Analyzing Repeating Phrases (ngrams) with Python


This recipe uses Python and the NLTK to explore repeating phrases (ngrams) in a text. An ngram is a repeating phrase, where the 'n' stands for 'number' and the 'gram' stands for the words; e.g. a 'trigram' would be a three word ngram.

  • Import the text and tokenize it on import
  • Use the NLTK collocations() function to search for the top bigrams (two word phrases)
  • Now to get more control, use the ngram() function
    • Use it to turn the tokenized list in a list of bigram tuples, where the second word in one tuple is the first word in the following one
  • Use the ngram function to create a list of four-grams
    • Use nltk.FreqDist() on the list to determine the most commonly occurring four-grams
    • Note how some of the results are overlapping phrases in the text
  • Try to plot the location of the most common phrase
    • It isn’t possible to plot the phrase itself since the tokens are single words
    • Create a new text out of the four-grams, and search for the tuple
  • Search for the longest repeating phrases
    • Create a list that keeps track of the last set of repeating phrases
    • Start a for loop that has a range from 2 to the length of the whole text
    • With each iteration of the for loop:
      • Get ngrams of the whole text at the current length
      • Calculate the frequencies of the ngrams
  • Segment the text to analyze term distribution across sections
    • Import the NumPy library (useful for working with lists/arrays)
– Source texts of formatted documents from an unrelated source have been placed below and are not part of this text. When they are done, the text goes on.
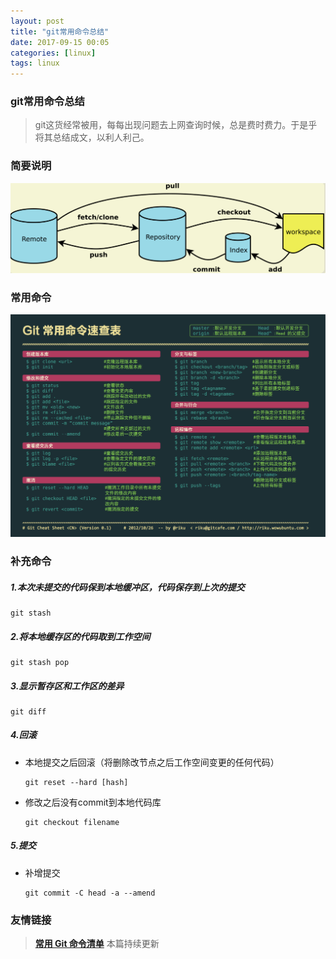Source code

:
 ```yaml
---
layout: post
title: "git常用命令总结"
date: 2017-09-15 00:05
categories: [linux]
tags: linux
---
```


### git常用命令总结

> git这货经常被用，每每出现问题去上网查询时候，总是费时费力。于是乎将其总结成文，以利人利己。

### 简要说明

![](../media/img/20170915/git.png)

### 常用命令

![](../media/img/20170915/git_command.png)

### 补充命令

##### 1.本次未提交的代码保到本地缓冲区，代码保存到上次的提交
```shell
git stash
```

##### 2.将本地缓存区的代码取到工作空间
```shell
git stash pop
```

##### 3.显示暂存区和工作区的差异
```shell
git diff
```

##### 4.回滚

- 本地提交之后回滚（将删除改节点之后工作空间变更的任何代码）
	```shell
	git reset --hard [hash]
	```
- 修改之后没有commit到本地代码库
	```shell
	git checkout filename
	```

##### 5.提交

- 补增提交
	```shell
	git commit -C head -a --amend
	```

### 友情链接
> [**常用 Git 命令清单**](http://www.ruanyifeng.com/blog/2015/12/git-cheat-sheet.html)
> 本篇持续更新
    • Split the tokenized text into 10 equal segments
    • Run a for loop to counts how many times a given phrase appears in a segment
    • Import matplotlib and plot the results as a bar graph
    • Try plotting a second phrase alongside the first
  • Plot correlations between phrase frequency
    • Use the NumPy corrcoef() function to plot correlation
    • Make a list of the most frequent phrases
    • Build a dictionary of counts for each top phrase
    • Build a dictionary of correlation values for a phrase
    • Plot the results
Next steps / further information 
  • This recipe is based on a section of The Art of Literary Text Analysis
  • Create a stopword list for the initial import of tokenized words
  • Compare the ngram results with and without the use of a stopword list
  • Using the stopword list of word tokens, determine the correlations between the top ngram and the top 20 ngrams (for 10 text segments)
  • Repeat this, but with 100 text segments – does the ranking change?